### TASK BRIEF
Reply with one number: the count of lines in the records below that hold "zamenjamo".

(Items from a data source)
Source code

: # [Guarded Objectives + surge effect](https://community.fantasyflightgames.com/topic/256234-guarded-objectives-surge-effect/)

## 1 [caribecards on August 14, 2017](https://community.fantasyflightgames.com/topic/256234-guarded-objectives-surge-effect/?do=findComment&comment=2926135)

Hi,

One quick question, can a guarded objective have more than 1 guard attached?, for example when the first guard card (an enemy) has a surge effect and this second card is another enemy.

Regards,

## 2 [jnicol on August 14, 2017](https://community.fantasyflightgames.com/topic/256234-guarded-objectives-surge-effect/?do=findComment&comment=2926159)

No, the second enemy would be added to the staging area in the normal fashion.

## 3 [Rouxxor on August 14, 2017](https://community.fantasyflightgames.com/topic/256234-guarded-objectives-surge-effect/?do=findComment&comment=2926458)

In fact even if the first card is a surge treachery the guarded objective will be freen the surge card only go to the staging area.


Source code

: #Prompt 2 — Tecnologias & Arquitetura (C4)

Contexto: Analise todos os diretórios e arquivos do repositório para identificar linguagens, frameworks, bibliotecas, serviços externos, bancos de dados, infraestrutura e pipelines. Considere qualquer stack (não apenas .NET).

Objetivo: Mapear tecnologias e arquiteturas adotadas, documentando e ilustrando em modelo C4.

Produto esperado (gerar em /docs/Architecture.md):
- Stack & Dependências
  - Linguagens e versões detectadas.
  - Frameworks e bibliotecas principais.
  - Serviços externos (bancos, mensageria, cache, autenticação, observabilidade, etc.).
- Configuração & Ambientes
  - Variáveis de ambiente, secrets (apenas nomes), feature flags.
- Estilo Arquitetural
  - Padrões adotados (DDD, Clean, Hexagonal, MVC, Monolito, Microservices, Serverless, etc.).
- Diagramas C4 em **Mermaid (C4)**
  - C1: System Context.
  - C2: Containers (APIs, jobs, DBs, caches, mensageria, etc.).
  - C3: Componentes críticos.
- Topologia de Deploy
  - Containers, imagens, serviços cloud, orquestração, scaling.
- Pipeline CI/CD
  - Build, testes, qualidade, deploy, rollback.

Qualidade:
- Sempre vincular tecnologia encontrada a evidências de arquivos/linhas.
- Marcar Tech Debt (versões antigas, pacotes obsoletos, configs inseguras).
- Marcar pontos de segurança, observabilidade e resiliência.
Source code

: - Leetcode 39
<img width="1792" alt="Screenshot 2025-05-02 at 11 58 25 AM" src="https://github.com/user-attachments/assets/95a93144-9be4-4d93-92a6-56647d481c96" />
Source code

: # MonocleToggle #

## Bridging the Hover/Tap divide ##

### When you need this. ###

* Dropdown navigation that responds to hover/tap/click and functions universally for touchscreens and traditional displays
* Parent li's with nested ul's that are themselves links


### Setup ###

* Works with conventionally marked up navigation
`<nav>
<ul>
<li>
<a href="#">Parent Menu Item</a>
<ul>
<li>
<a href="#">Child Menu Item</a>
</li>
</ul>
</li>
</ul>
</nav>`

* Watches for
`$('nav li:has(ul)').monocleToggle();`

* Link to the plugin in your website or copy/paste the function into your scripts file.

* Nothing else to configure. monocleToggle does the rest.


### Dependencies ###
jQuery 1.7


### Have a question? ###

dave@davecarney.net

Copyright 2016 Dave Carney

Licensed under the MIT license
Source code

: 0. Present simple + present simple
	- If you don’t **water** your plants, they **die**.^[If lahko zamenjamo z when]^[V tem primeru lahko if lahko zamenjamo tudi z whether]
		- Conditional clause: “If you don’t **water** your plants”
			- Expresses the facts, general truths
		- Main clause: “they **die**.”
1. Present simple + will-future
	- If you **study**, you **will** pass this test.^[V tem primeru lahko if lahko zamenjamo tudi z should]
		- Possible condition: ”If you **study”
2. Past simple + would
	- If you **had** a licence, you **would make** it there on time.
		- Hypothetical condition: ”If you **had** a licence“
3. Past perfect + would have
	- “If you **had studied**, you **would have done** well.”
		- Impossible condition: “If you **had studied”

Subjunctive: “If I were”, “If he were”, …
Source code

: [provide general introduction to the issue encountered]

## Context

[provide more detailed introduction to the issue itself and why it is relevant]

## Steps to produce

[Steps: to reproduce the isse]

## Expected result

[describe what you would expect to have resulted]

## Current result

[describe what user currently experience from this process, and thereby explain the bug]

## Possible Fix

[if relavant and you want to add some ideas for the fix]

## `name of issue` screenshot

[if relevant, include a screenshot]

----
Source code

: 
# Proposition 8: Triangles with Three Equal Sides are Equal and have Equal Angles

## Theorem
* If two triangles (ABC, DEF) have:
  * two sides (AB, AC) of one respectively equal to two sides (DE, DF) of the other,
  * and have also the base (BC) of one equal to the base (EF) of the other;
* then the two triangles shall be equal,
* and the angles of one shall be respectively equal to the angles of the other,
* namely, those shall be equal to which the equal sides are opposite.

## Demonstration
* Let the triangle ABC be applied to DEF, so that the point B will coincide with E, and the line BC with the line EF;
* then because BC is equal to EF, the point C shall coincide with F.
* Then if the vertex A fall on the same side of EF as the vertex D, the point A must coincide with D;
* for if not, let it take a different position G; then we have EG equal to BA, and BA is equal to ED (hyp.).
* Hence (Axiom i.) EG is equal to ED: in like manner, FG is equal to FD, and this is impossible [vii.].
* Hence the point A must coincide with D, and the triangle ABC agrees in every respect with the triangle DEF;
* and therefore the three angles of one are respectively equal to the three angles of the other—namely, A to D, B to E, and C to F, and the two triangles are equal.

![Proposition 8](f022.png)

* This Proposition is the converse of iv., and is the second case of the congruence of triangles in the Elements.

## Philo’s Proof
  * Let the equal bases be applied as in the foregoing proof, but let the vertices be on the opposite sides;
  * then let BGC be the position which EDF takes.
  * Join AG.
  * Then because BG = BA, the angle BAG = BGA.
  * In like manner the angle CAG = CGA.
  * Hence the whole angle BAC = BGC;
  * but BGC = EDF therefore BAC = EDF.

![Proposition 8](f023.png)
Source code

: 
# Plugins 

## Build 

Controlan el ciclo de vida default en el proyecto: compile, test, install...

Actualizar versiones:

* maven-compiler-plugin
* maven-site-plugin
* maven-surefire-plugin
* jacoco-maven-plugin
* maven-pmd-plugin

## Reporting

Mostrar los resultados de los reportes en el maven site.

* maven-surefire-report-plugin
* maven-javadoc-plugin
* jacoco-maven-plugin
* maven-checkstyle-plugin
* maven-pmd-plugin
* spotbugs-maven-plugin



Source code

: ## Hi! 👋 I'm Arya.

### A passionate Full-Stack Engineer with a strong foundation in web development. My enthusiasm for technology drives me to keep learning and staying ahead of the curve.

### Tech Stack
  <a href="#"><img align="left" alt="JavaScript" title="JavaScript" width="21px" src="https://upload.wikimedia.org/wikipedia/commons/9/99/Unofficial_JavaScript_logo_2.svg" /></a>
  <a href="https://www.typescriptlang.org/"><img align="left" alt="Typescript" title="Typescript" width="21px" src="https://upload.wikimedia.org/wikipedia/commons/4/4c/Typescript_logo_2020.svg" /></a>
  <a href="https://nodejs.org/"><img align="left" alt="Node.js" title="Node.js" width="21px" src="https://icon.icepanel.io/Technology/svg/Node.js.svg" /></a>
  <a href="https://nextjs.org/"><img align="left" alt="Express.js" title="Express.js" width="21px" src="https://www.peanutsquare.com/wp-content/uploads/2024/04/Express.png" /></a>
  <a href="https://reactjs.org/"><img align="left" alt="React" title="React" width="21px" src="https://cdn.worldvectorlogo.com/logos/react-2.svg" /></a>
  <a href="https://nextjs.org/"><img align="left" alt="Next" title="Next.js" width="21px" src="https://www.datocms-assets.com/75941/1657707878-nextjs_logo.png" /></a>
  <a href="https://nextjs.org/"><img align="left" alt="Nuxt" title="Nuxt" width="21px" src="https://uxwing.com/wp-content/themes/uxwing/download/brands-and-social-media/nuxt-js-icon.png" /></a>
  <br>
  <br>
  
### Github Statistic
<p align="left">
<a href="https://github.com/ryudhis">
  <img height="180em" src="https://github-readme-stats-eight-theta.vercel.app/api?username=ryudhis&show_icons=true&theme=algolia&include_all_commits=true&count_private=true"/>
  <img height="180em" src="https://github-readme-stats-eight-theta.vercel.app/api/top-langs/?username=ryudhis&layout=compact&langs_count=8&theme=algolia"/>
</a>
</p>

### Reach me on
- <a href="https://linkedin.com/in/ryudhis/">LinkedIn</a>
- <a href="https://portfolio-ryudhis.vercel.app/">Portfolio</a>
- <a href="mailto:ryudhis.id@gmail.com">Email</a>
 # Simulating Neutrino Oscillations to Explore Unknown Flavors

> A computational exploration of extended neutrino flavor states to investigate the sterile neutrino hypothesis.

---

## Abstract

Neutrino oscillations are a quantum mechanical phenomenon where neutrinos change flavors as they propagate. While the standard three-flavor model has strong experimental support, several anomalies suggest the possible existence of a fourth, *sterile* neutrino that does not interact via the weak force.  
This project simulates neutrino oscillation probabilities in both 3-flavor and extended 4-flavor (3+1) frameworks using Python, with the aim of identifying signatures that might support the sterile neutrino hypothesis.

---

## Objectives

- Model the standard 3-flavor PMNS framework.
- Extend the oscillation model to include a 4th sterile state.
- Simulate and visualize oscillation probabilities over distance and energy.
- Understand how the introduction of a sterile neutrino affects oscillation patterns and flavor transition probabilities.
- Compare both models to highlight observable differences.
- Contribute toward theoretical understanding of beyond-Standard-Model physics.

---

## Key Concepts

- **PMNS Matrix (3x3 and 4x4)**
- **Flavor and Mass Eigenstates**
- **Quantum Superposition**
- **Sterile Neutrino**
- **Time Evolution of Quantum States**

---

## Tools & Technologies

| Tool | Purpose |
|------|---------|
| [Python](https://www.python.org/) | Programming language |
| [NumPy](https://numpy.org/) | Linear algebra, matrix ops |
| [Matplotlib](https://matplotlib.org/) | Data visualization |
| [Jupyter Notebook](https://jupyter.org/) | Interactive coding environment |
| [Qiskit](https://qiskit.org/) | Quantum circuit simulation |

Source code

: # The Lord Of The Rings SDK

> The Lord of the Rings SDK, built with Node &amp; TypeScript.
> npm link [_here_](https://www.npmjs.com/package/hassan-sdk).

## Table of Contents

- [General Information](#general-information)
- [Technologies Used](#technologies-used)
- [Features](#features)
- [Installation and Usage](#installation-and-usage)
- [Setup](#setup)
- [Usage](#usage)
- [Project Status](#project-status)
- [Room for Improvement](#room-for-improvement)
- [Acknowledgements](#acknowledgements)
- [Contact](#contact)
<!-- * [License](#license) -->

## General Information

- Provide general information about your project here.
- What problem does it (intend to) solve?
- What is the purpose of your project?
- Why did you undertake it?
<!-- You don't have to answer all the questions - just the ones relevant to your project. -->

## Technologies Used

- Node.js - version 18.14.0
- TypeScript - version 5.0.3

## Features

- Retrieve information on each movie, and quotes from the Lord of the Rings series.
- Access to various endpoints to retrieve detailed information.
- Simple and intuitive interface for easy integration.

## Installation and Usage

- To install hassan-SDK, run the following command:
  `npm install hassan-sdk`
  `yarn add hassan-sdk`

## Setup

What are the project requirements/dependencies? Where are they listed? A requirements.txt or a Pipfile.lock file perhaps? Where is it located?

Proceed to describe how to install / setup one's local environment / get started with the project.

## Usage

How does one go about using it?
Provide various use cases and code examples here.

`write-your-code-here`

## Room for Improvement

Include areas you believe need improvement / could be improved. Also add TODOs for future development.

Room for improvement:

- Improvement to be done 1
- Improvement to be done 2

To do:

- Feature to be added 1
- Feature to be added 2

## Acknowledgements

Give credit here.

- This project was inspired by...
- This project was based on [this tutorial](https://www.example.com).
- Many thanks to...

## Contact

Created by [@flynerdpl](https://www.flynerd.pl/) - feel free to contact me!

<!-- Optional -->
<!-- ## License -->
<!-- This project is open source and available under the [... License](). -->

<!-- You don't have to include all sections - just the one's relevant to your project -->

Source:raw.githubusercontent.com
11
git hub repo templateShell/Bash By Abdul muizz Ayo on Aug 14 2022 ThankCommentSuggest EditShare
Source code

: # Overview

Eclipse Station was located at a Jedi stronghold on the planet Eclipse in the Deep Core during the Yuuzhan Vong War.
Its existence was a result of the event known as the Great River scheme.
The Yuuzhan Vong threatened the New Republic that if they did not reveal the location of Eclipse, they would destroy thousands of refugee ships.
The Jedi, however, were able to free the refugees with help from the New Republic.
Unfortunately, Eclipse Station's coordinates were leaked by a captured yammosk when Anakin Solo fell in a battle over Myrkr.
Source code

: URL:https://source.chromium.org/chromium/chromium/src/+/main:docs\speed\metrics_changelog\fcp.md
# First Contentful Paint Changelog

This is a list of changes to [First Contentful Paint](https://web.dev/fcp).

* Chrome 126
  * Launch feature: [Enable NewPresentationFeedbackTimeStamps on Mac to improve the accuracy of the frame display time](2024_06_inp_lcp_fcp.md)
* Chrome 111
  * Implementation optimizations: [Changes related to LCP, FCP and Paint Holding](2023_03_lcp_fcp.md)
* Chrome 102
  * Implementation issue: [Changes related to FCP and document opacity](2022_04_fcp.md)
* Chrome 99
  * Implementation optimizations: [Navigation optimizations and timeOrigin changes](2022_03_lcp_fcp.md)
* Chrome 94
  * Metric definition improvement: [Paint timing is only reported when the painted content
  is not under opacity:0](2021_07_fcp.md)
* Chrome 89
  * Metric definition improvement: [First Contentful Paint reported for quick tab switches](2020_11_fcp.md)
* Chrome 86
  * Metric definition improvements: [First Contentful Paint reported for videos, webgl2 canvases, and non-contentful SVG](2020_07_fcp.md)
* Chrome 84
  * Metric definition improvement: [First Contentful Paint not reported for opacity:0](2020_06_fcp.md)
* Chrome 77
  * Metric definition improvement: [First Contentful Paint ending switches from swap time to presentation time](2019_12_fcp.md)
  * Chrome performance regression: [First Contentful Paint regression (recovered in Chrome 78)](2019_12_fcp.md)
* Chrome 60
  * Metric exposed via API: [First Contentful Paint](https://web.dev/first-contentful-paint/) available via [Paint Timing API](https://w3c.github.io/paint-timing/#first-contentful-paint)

### ANSWER BOX
2